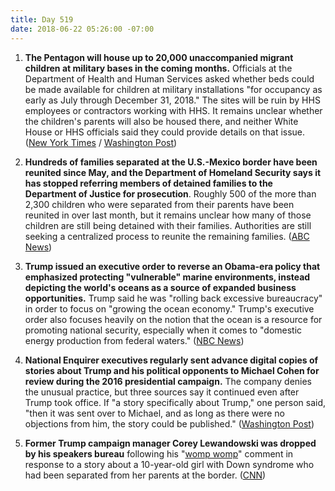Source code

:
 ```yaml
---
title: Day 519
date: 2018-06-22 05:26:00 -07:00
---
```


1. **The Pentagon will house up to 20,000 unaccompanied migrant children at military bases in the coming months.** Officials at the Department of Health and Human Services asked whether beds could be made available for children at military installations "for occupancy as early as July through December 31, 2018." The sites will be ruin by HHS employees or contractors working with HHS. It remains unclear whether the children's parents will also be housed there, and neither White House or HHS officials said they could provide details on that issue. ([New York Times](https://www.nytimes.com/2018/06/21/us/politics/trump-immigration-border-family-separation.html) / [Washington Post](https://www.washingtonpost.com/news/checkpoint/wp/2018/06/21/pentagon-asked-to-make-room-for-20000-migrant-children-on-military-bases/?utm_term=.785cc9105066))

2. **Hundreds of families separated at the U.S.-Mexico border have been reunited since May, and the Department of Homeland Security says it has stopped referring members of detained families to the Department of Justice for prosecution**. Roughly 500 of the more than 2,300 children who were separated from their parents have been reunited in over last month, but it remains unclear how many of those children are still being detained with their families. Authorities are still seeking a centralized process to reunite the remaining families. ([ABC News](https://abcnews.go.com/Politics/hundreds-separated-migrant-families-reunited/story?id=56081072))

3. **Trump issued an executive order to reverse an Obama-era policy that emphasized protecting "vulnerable" marine environments, instead depicting the world's oceans as a source of expanded business opportunities.** Trump said he was "rolling back excessive bureaucracy" in order to focus on "growing the ocean economy." Trump's executive order also focuses heavily on the notion that the ocean is a resource for promoting national security, especially when it comes to "domestic energy production from federal waters." ([NBC News](https://www.nbcnews.com/politics/donald-trump/reversing-obama-s-initiatives-trump-focuses-national-ocean-policy-business-n885211))

4. **National Enquirer executives regularly sent advance digital copies of stories about Trump and his political opponents to Michael Cohen for review during the 2016 presidential campaign.** The company denies the unusual practice, but three sources say it continued even after Trump took office. If "a story specifically about Trump," one person said, "then it was sent over to Michael, and as long as there were no objections from him, the story could be published." ([Washington Post](https://www.washingtonpost.com/lifestyle/style/national-enquirer-sent-stories-about-trump-to-his-attorney-michael-cohen-before-publication-people-familiar-with-the-practice-say/2018/06/21/3978aff4-57a4-11e8-858f-12becb4d6067_story.html?utm_term=.6cb772764660))

5. **Former Trump campaign manager Corey Lewandowski was dropped by his speakers bureau** following his "[womp womp](https://youtu.be/Vrt7q6QKF5o)" comment in response to a story about a 10-year-old girl with Down syndrome who had been separated from her parents at the border. ([CNN](http://money.cnn.com/2018/06/21/media/corey-lewandowski-speakers-bureau/index.html))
^^^^
## [DESCRIPTION OF THE TASK]
Your job is to copy every entry exactly. Omit the pictures.

## [TASK ANSWER]
Source code

:
 ```yaml
---
title: Day 519
date: 2018-06-22 05:26:00 -07:00
---
```


1. **The Pentagon will house up to 20,000 unaccompanied migrant children at military bases in the coming months.** Officials at the Department of Health and Human Services asked whether beds could be made available for children at military installations "for occupancy as early as July through December 31, 2018." The sites will be ruin by HHS employees or contractors working with HHS. It remains unclear whether the children's parents will also be housed there, and neither White House or HHS officials said they could provide details on that issue. ([New York Times](https://www.nytimes.com/2018/06/21/us/politics/trump-immigration-border-family-separation.html) / [Washington Post](https://www.washingtonpost.com/news/checkpoint/wp/2018/06/21/pentagon-asked-to-make-room-for-20000-migrant-children-on-military-bases/?utm_term=.785cc9105066))

2. **Hundreds of families separated at the U.S.-Mexico border have been reunited since May, and the Department of Homeland Security says it has stopped referring members of detained families to the Department of Justice for prosecution**. Roughly 500 of the more than 2,300 children who were separated from their parents have been reunited in over last month, but it remains unclear how many of those children are still being detained with their families. Authorities are still seeking a centralized process to reunite the remaining families. ([ABC News](https://abcnews.go.com/Politics/hundreds-separated-migrant-families-reunited/story?id=56081072))

3. **Trump issued an executive order to reverse an Obama-era policy that emphasized protecting "vulnerable" marine environments, instead depicting the world's oceans as a source of expanded business opportunities.** Trump said he was "rolling back excessive bureaucracy" in order to focus on "growing the ocean economy." Trump's executive order also focuses heavily on the notion that the ocean is a resource for promoting national security, especially when it comes to "domestic energy production from federal waters." ([NBC News](https://www.nbcnews.com/politics/donald-trump/reversing-obama-s-initiatives-trump-focuses-national-ocean-policy-business-n885211))

4. **National Enquirer executives regularly sent advance digital copies of stories about Trump and his political opponents to Michael Cohen for review during the 2016 presidential campaign.** The company denies the unusual practice, but three sources say it continued even after Trump took office. If "a story specifically about Trump," one person said, "then it was sent over to Michael, and as long as there were no objections from him, the story could be published." ([Washington Post](https://www.washingtonpost.com/lifestyle/style/national-enquirer-sent-stories-about-trump-to-his-attorney-michael-cohen-before-publication-people-familiar-with-the-practice-say/2018/06/21/3978aff4-57a4-11e8-858f-12becb4d6067_story.html?utm_term=.6cb772764660))

5. **Former Trump campaign manager Corey Lewandowski was dropped by his speakers bureau** following his "[womp womp](https://youtu.be/Vrt7q6QKF5o)" comment in response to a story about a 10-year-old girl with Down syndrome who had been separated from her parents at the border. ([CNN](http://money.cnn.com/2018/06/21/media/corey-lewandowski-speakers-bureau/index.html))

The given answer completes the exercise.